Input:
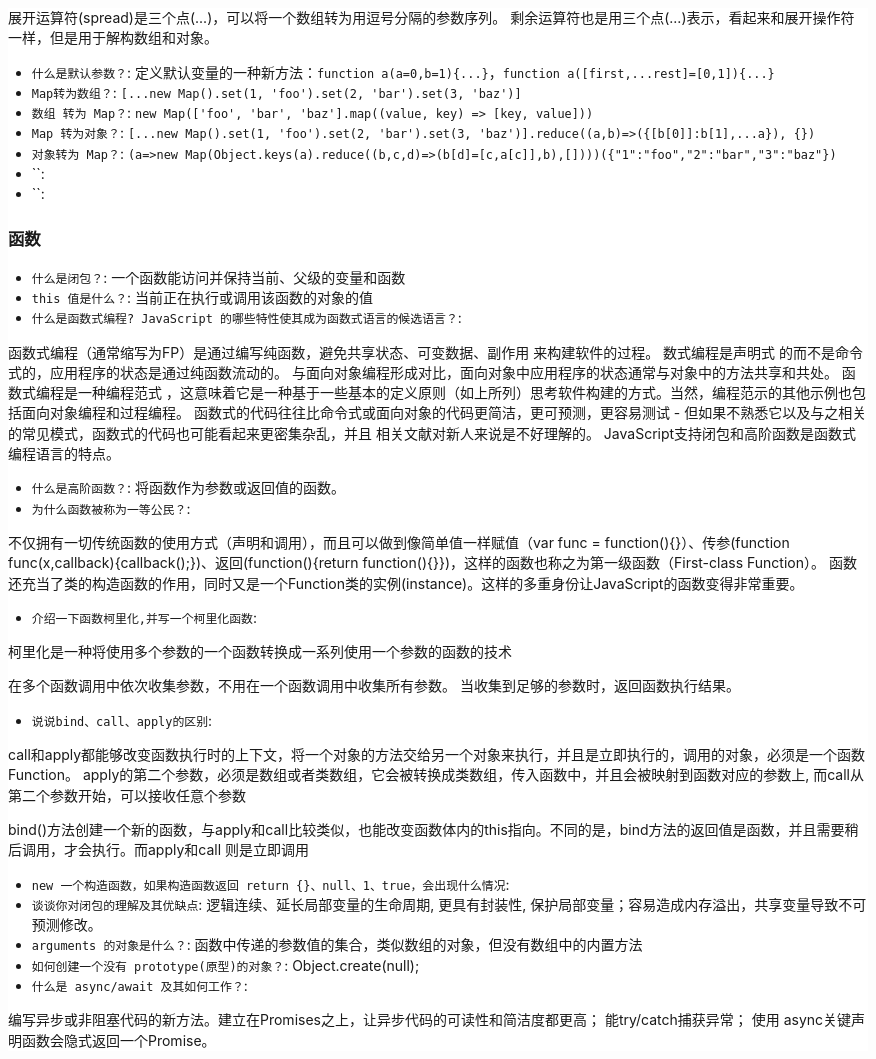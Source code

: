 展开运算符(spread)是三个点(...)，可以将一个数组转为用逗号分隔的参数序列。
剩余运算符也是用三个点(...)表示，看起来和展开操作符一样，但是用于解构数组和对象。

- `什么是默认参数？`: 定义默认变量的一种新方法：`function a(a=0,b=1){...}`，`function a([first,...rest]=[0,1]){...}`
- `Map转为数组？`: `[...new Map().set(1, 'foo').set(2, 'bar').set(3, 'baz')]`
- `数组 转为 Map？`: `new Map(['foo', 'bar', 'baz'].map((value, key) => [key, value]))`
- `Map 转为对象？`: `[...new Map().set(1, 'foo').set(2, 'bar').set(3, 'baz')].reduce((a,b)=>({[b[0]]:b[1],...a}), {})`
- `对象转为 Map？`: `(a=>new Map(Object.keys(a).reduce((b,c,d)=>(b[d]=[c,a[c]],b),[])))({"1":"foo","2":"bar","3":"baz"})`
- ``: 
- ``: 

### 函数

- `什么是闭包？`: 一个函数能访问并保持当前、父级的变量和函数
- `this 值是什么？`: 当前正在执行或调用该函数的对象的值
- `什么是函数式编程? JavaScript 的哪些特性使其成为函数式语言的候选语言？`: 

函数式编程（通常缩写为FP）是通过编写纯函数，避免共享状态、可变数据、副作用 来构建软件的过程。
数式编程是声明式 的而不是命令式的，应用程序的状态是通过纯函数流动的。
与面向对象编程形成对比，面向对象中应用程序的状态通常与对象中的方法共享和共处。
函数式编程是一种编程范式 ，这意味着它是一种基于一些基本的定义原则（如上所列）思考软件构建的方式。当然，编程范示的其他示例也包括面向对象编程和过程编程。
函数式的代码往往比命令式或面向对象的代码更简洁，更可预测，更容易测试 - 但如果不熟悉它以及与之相关的常见模式，函数式的代码也可能看起来更密集杂乱，并且 相关文献对新人来说是不好理解的。
JavaScript支持闭包和高阶函数是函数式编程语言的特点。

- `什么是高阶函数？`: 将函数作为参数或返回值的函数。
- `为什么函数被称为一等公民？`: 

不仅拥有一切传统函数的使用方式（声明和调用），而且可以做到像简单值一样赋值（var func = function(){}）、传参(function func(x,callback){callback();})、返回(function(){return function(){}})，这样的函数也称之为第一级函数（First-class Function）。
函数还充当了类的构造函数的作用，同时又是一个Function类的实例(instance)。这样的多重身份让JavaScript的函数变得非常重要。

- `介绍一下函数柯里化,并写一个柯里化函数`: 

柯里化是一种将使用多个参数的一个函数转换成一系列使用一个参数的函数的技术

在多个函数调用中依次收集参数，不用在一个函数调用中收集所有参数。
当收集到足够的参数时，返回函数执行结果。

- `说说bind、call、apply的区别`: 

call和apply都能够改变函数执行时的上下文，将一个对象的方法交给另一个对象来执行，并且是立即执行的，调用的对象，必须是一个函数Function。
apply的第二个参数，必须是数组或者类数组，它会被转换成类数组，传入函数中，并且会被映射到函数对应的参数上, 而call从第二个参数开始，可以接收任意个参数

bind()方法创建一个新的函数，与apply和call比较类似，也能改变函数体内的this指向。不同的是，bind方法的返回值是函数，并且需要稍后调用，才会执行。而apply和call 则是立即调用

- `new 一个构造函数，如果构造函数返回 return {}、null、1、true，会出现什么情况`: 
- `谈谈你对闭包的理解及其优缺点`: 逻辑连续、延长局部变量的生命周期, 更具有封装性, 保护局部变量；容易造成内存溢出，共享变量导致不可预测修改。
- `arguments 的对象是什么？`: 函数中传递的参数值的集合，类似数组的对象，但没有数组中的内置方法
- `如何创建一个没有 prototype(原型)的对象？`: Object.create(null);
- `什么是 async/await 及其如何工作？`: 

编写异步或非阻塞代码的新方法。建立在Promises之上，让异步代码的可读性和简洁度都更高；
能try/catch捕获异常；
使用 async关键声明函数会隐式返回一个Promise。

Exercise brief: Only lines holding the word "return" belong in the answer; copy each one from the material.

Your response:
不仅拥有一切传统函数的使用方式（声明和调用），而且可以做到像简单值一样赋值（var func = function(){}）、传参(function func(x,callback){callback();})、返回(function(){return function(){}})，这样的函数也称之为第一级函数（First-class Function）。
- `new 一个构造函数，如果构造函数返回 return {}、null、1、true，会出现什么情况`: 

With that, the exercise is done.